The hall conjures up the Revolution's events, and is a memorial to the fallen heroes. We can view here the leather coat of Gergely Pongrátz, the coat of one of the victims of the Mosonmagyaróvár fusillade, as well as a DP automatic rifle. A Molotov cocktail and a bicycle fork damaged by a shell can be seen in the glass case.

“What we would have thought impossible – that a people could single-handedly defeat a totalitarian state – has become reality.”
Raymond Aron

The dates 15 March and 23 October have special significance for the Hungarian nation. The former commemorates the heroic struggles of the 1848–49 Revolution and War of Independence, while 23 October draws attention to the most significant anti-communist struggle in world history after 1945. Despite the fact that it was suppressed, the 1956 Hungarian Revolution and Freedom Fight struck a fatal blow at the Soviet empire. Those in the West who had lent their sympathy and support to the communist human experiment were disillusioned to see the Soviets using tanks to bloodily crush the heroism of the Hungarians.

The Hungarian freedom fighters wanted national independence: they wanted the occupying Soviet Army to finally leave Hungary. They wanted freedom: the freedom to decide on the political and economic order of their country. For these goals they were willing to sacrifice their lives. Leading the masses in revolt were university students and young workers. Their demands and goals were shared by the whole nation, with the exception of diehard communists sponsored by the Soviets.

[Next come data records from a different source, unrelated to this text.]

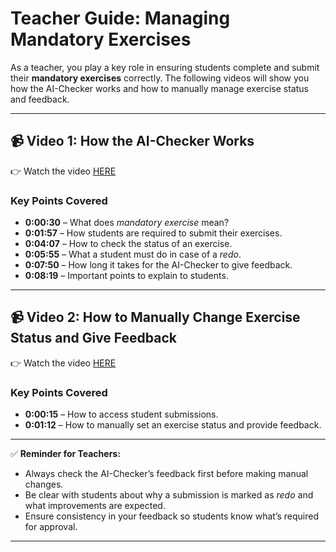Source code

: # Teacher Guide: Managing Mandatory Exercises

As a teacher, you play a key role in ensuring students complete and submit their **mandatory exercises** correctly.
The following videos will show you how the AI-Checker works and how to manually manage exercise status and feedback.

---

## 📹 Video 1: How the AI-Checker Works

👉 Watch the video [HERE](/02-Exercises-Submissions-Solutions/videos/AIChecker-Instructors.mp4)

### Key Points Covered

* **0:00:30** – What does *mandatory exercise* mean?
* **0:01:57** – How students are required to submit their exercises.
* **0:04:07** – How to check the status of an exercise.
* **0:05:55** – What a student must do in case of a *redo*.
* **0:07:50** – How long it takes for the AI-Checker to give feedback.
* **0:08:19** – Important points to explain to students.

---

## 📹 Video 2: How to Manually Change Exercise Status and Give Feedback

👉 Watch the video [HERE](/02-Exercises-Submissions-Solutions/videos/instructor-manual-set-up-feedback.mp4)

### Key Points Covered

* **0:00:15** – How to access student submissions.
* **0:01:12** – How to manually set an exercise status and provide feedback.

---

✅ **Reminder for Teachers:**

* Always check the AI-Checker’s feedback first before making manual changes.
* Be clear with students about why a submission is marked as *redo* and what improvements are expected.
* Ensure consistency in your feedback so students know what’s required for approval.

---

Why did the discontent that had built up for so long erupt in October 1956? The cause was that the neighbouring country of Austria had regained its independence in 1955, and the withdrawal route of the Soviet troops which had occupied it led through our country. The fact that a similar withdrawal was not occurring in Hungary led to tension which grew to an almost unbearable level. Then, in a closed session of the Soviet Communist Party in February 1956, General Secretary Nikita Sergeyevich Khrushchev exposed the crimes committed under Stalin. In the summer of 1956 workers in Poznań, Poland, rose up to demand better living conditions. On 23 October 1956 the Hungarian Revolution grew out of a demonstration of sympathy for the Poles. The armed intervention of the Soviet occupiers turned this into a freedom fight, a true war.

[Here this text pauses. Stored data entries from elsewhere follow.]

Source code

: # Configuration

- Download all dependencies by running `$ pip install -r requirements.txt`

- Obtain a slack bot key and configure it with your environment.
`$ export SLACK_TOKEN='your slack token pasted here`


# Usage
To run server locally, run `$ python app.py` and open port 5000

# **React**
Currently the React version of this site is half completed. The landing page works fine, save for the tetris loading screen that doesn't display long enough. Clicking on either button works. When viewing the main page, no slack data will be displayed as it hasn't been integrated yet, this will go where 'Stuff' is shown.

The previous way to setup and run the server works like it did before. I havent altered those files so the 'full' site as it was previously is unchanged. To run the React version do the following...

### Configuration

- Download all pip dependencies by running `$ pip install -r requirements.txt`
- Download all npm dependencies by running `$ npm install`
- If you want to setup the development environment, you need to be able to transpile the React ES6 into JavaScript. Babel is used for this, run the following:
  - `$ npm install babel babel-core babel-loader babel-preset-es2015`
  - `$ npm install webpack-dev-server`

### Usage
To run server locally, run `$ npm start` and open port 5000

The lads and girls of Pest are among the greatest heroes in Hungarian history – despite the fact that the nation enjoyed freedom for just two weeks, until 4 November, and that thousands of Hungarians died in the fighting and the use of live fire against unarmed civilians. It is also despite the fact that, in retaliation against the Hungarian rebellion, the communists reasserted themselves with brutal reprisals which saw the execution of at least 230 people, the imprisonment of more than 26,000 and the internment of 13,000. Around 200,000 Hungarians fled their homeland in the face of the reprisals. In spite of all this! That brief spell of freedom was an important breath of fresh air that provided life-saving respite not only for Hungarians, but for all the peoples of the region.